• [DATA SHOWN]
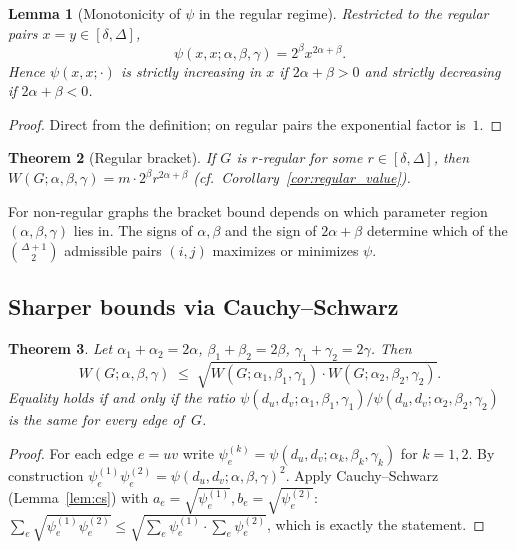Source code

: \documentclass[11pt,a4paper]{article}
\newtheorem{theorem}{Theorem}[section]
\newtheorem{lemma}[theorem]{Lemma}
\theoremstyle{definition}
\newcommand{\Wuzi}{W(G;\alpha,\beta,\gamma)}
\begin{document}
\begin{lemma}[Monotonicity of $\psi$ in the regular regime]
\label{lem:psi_mono_regular}
Restricted to the regular pairs $x=y\in[\delta,\Delta]$,
\[\psi(x,x;\alpha,\beta,\gamma)=2^{\beta} x^{2\alpha+\beta}.\]
Hence $\psi(x,x;\cdot)$ is strictly increasing in $x$ if
$2\alpha+\beta>0$ and strictly decreasing if $2\alpha+\beta<0$.
\end{lemma}

\begin{proof}
Direct from the definition; on regular pairs the exponential
factor is~$1$.
\end{proof}

\begin{theorem}[Regular bracket]\label{thm:regular_bracket}
If $G$ is $r$-regular for some $r\in[\delta,\Delta]$, then
$\Wuzi = m\cdot 2^{\beta} r^{2\alpha+\beta}$ (cf.\
Corollary~\ref{cor:regular_value}).
\end{theorem}

For non-regular graphs the bracket bound depends on which
parameter region $(\alpha,\beta,\gamma)$ lies in. The signs of
$\alpha,\beta$ and the sign of $2\alpha+\beta$ determine which of
the $\binom{\Delta+1}{2}$ admissible pairs $(i,j)$ maximizes or
minimizes $\psi$.

\subsection{Sharper bounds via Cauchy--Schwarz}

\begin{theorem}\label{thm:cs}
Let $\alpha_1+\alpha_2=2\alpha$, $\beta_1+\beta_2=2\beta$,
$\gamma_1+\gamma_2=2\gamma$. Then
\[
W(G;\alpha,\beta,\gamma)\;\le\;
\sqrt{W(G;\alpha_1,\beta_1,\gamma_1)\cdot W(G;\alpha_2,\beta_2,\gamma_2)}.
\]
Equality holds if and only if the ratio
$\psi(d_u,d_v;\alpha_1,\beta_1,\gamma_1)/\psi(d_u,d_v;\alpha_2,\beta_2,\gamma_2)$
is the same for every edge of~$G$.
\end{theorem}

\begin{proof}
For each edge $e=uv$ write
$\psi_e^{(k)}=\psi(d_u,d_v;\alpha_k,\beta_k,\gamma_k)$ for $k=1,2$.
By construction
$\psi_e^{(1)}\psi_e^{(2)}=\psi(d_u,d_v;\alpha,\beta,\gamma)^{2}$.
Apply Cauchy--Schwarz (Lemma~\ref{lem:cs}) with
$a_e=\sqrt{\psi_e^{(1)}}, b_e=\sqrt{\psi_e^{(2)}}$:
$\sum_e \sqrt{\psi_e^{(1)}\psi_e^{(2)}}\le
\sqrt{\sum_e \psi_e^{(1)}\cdot \sum_e \psi_e^{(2)}}$,
which is exactly the statement.
\end{proof}
\end{document}
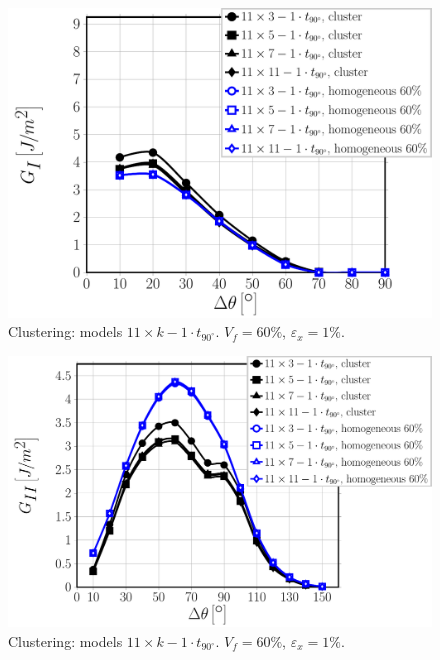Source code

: \documentclass[review]{elsarticle}
\begin{document}
\begin{figure}[!h]
\centering
\includegraphics[width=\textwidth]{11xk-1t90-vf60-GI.pdf}
\caption{Clustering: models $11\times k-1\cdot t_{90^{\circ}}$. $V_{f}=60\%$, $\varepsilon_{x}=1\%$.}\label{fig:debonddebondGI}
\end{figure}

\begin{figure}[!h]
\centering
\includegraphics[width=\textwidth]{11xk-1t90-vf60-GII.pdf}
\caption{Clustering: models $11\times k-1\cdot t_{90^{\circ}}$. $V_{f}=60\%$, $\varepsilon_{x}=1\%$.}\label{fig:debonddebondGI}
\end{figure}
\end{document}
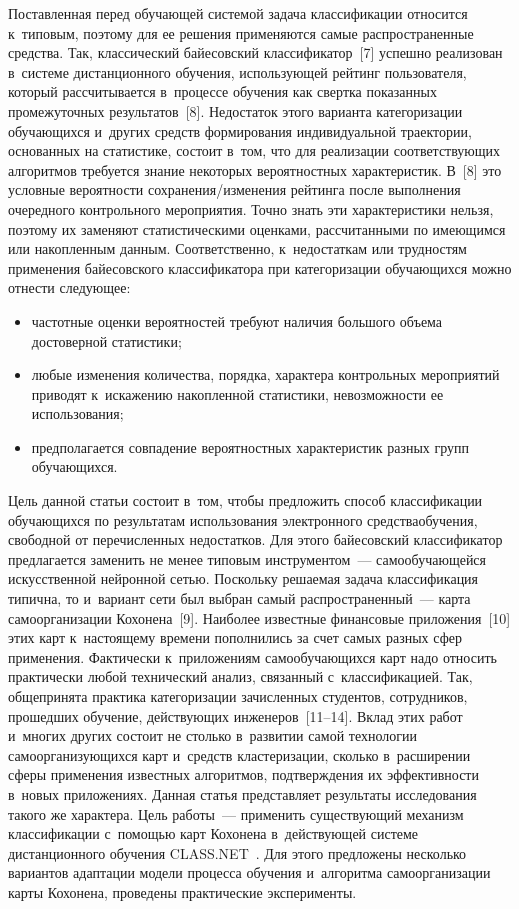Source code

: \begin{multicols}{2}
     Поставленная перед обучающей системой задача классификации 
относится к~типовым, поэтому для ее решения применяются самые 
распространенные средства. Так, классический байесовский 
классификатор~[7] успешно реализован в~системе дистанционного обучения, 
использующей рейтинг пользователя, который рассчитывается в~процессе 
обучения как свертка показанных промежуточных результатов~[8]. 
Недостаток этого варианта категоризации обучающихся и~других средств 
формирования индивидуальной траектории, основанных на статистике, 
состоит в~том, что для реализации соответствующих алгоритмов требуется 
знание некоторых вероятностных характеристик. В~[8] это условные 
вероятности со\-хра\-не\-ния/из\-ме\-не\-ния рейтинга после выполнения 
очередного контрольного мероприятия. Точно знать эти характеристики 
нель\-зя, поэтому их заменяют статистическими оценками, рассчитанными по 
имеющимся или накопленным данным. Соответственно, к~недостаткам или 
трудностям применения байесовского классификатора при категоризации 
обучающихся можно отнести следующее:
     \begin{itemize}
\item частотные оценки вероятностей требуют наличия большого объема 
достоверной статистики;
\item любые изменения количества, порядка, характера контрольных 
мероприятий приводят к~искажению накопленной статистики, 
невозможности ее использования;
\item предполагается совпадение вероятностных характеристик разных групп 
обучающихся.
\end{itemize}

     Цель данной статьи состоит в~том, чтобы предложить способ 
классификации обучающихся по результатам использования электронного 
средства\linebreak обучения, свободной от перечисленных недостатков. Для этого 
байесовский классификатор предлагается заменить не менее типовым 
инструментом~--- самообучающейся искусственной \mbox{нейронной} \mbox{сетью}. 
Поскольку решаемая задача классификация типична, то и~вариант сети был 
выбран самый распространенный~--- карта самоорганизации Кохонена~[9]. 
Наиболее известные финансовые приложения~[10] этих карт к~настоящему 
времени пополнились за счет самых разных сфер применения. Фактически 
к~приложениям самообучающихся карт надо относить практически любой 
технический анализ, связанный с~классификацией. Так, общепринята 
практика категоризации зачисленных студентов, сотрудников, прошедших 
обучение, действующих инженеров~[11--14]. Вклад этих работ и~многих 
других состоит не столько в~развитии самой технологии 
самоорганизующихся карт и~средств кластеризации, сколько в~расширении 
сферы применения известных алгоритмов, подтверждения их эффективности в~новых приложениях. Данная статья представляет результаты исследования 
такого же характера. Цель работы~--- применить существующий механизм 
классификации с~помощью карт Кохонена в~действующей сис\-те\-ме 
дистанционного обучения CLASS.NET~\cite{15-bos}. Для этого предложены 
несколько вариантов адап\-та\-ции модели процесса обучения и~алгоритма 
самоорганизации карты Кохонена, проведены практические эксперименты.
     

\end{multicols}
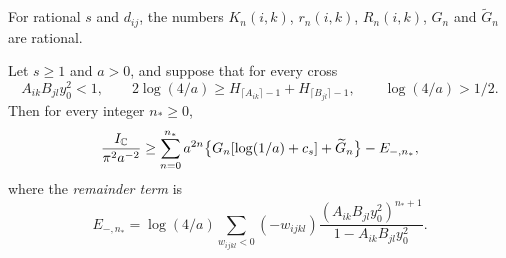 For rational $s$ and $d_{ij}$, the numbers $K_n(i,k)$, $r_n(i,k)$,
$R_n(i,k)$, $G_n$ and $\widetilde G_n$ are rational.

\begin{proposition}\label{pf:overlap}
Let $s\ge1$ and $a>0$, and suppose that for every cross
\begin{equation}\label{pf:cross-threshold}
 A_{ik}B_{jl}y_0^2<1,\qquad
 2\log(4/a)\ge H_{\lceil A_{ik}\rceil-1}+H_{\lceil B_{jl}\rceil-1},
 \qquad \log(4/a)>1/2 .
\end{equation}
Then for every integer $n_*\ge0$,
\begin{equation}\label{pf:collected-overlap}
 \frac{I_\C}{\pi^2a^{-2}}\ge
 \sum_{n=0}^{n_*}a^{2n}\bigl\{G_n[\log(1/a)+c_s]+\widetilde G_n\bigr\}
 -E_{-,n_*},
\end{equation}
where the \emph{remainder term} is
\[
 E_{-,n_*}=\log(4/a)\sum_{w_{ijkl}<0}(-w_{ijkl})
 \frac{(A_{ik}B_{jl}y_0^2)^{n_*+1}}{1-A_{ik}B_{jl}y_0^2}.
\]
\end{proposition}

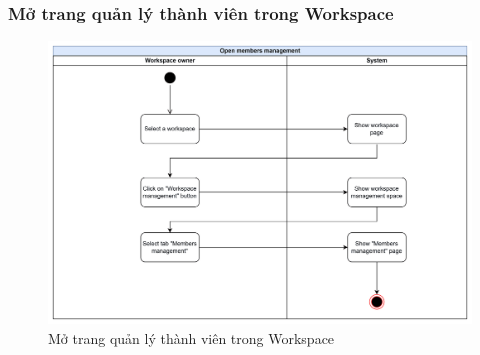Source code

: \subsubsection{Mở trang quản lý thành viên trong Workspace}
    \begin{figure}[H]
        \centering
        \includegraphics[width=\linewidth]{Content/Phân tích và thiết kế hệ thống/documents/Sơ đồ hoạt động/images/openMemberManagement.png}
        \vspace{0.5cm}
        \caption{Mở trang quản lý thành viên trong Workspace}
        \label{fig:Mở trang quản lý thành viên trong Workspace}
    \end{figure}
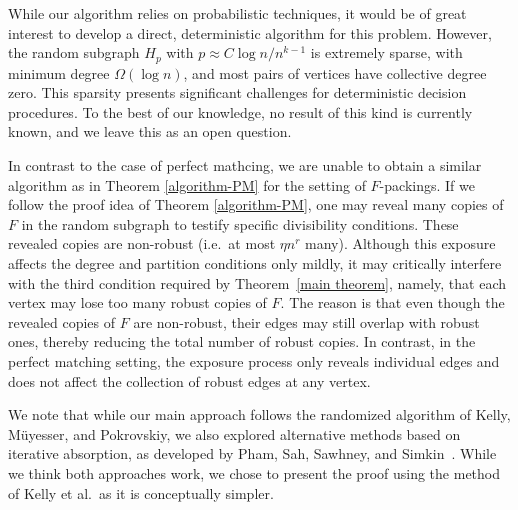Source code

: \documentclass[11pt, letterpaper]{amsart}
\theoremstyle{plain}
\numberwithin{equation}{section}
\theoremstyle{definition}
\begin{document}
    While our algorithm relies on probabilistic techniques, it would be of great interest to develop a direct, deterministic algorithm for this problem. 
    However, the random subgraph $H_p$ with \(p \approx C\log n/n^{k-1}\) is extremely sparse, with minimum degree \(\Omega(\log n)\), and most pairs of vertices have collective degree zero. 
    This sparsity presents significant challenges for deterministic decision procedures. 
    To the best of our knowledge, no result of this kind is currently known, and we leave this as an open question. 
    
    In contrast to the case of perfect mathcing, we are unable to obtain a similar algorithm as in Theorem \ref{algorithm-PM} for the setting of \(F\)-packings. 
    If we follow the proof idea of Theorem \ref{algorithm-PM}, one may reveal many copies of \(F\) in the random subgraph to testify specific divisibility conditions. 
    These revealed copies are non-robust (i.e.~at most $\eta n^r$ many). 
    Although this exposure affects the degree and partition conditions only mildly, it may critically interfere with the third condition required by Theorem~\ref{main theorem}, namely, that each vertex may lose too many robust copies of \(F\). 
    The reason is that even though the revealed copies of \(F\) are non-robust, their edges may still overlap with robust ones, thereby reducing the total number of robust copies. 
    In contrast, in the perfect matching setting, the exposure process only reveals individual edges and does not affect the collection of robust edges at any vertex. 
    
    We note that while our main approach follows the  randomized algorithm of Kelly, M\"{u}yesser, and Pokrovskiy, we also explored alternative methods based on iterative absorption, as developed by Pham, Sah, Sawhney, and Simkin~\cite{pham2022toolkit}. 
    While we think both approaches work, we chose to present the proof using the method of Kelly et al.~as it is conceptually simpler. 
\end{document}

• [WHAT YOU ARE ASKED TO DO] Nothing but the lines from the start of the records through the line holding "the regular regime]" should be printed, exactly as written and with the pictures left out.

• [SOLVED PROBLEM]
Source code

: \documentclass[11pt,a4paper]{article}
\newtheorem{theorem}{Theorem}[section]
\newtheorem{lemma}[theorem]{Lemma}
\theoremstyle{definition}
\newcommand{\Wuzi}{W(G;\alpha,\beta,\gamma)}
\begin{document}
\begin{lemma}[Monotonicity of $\psi$ in the regular regime]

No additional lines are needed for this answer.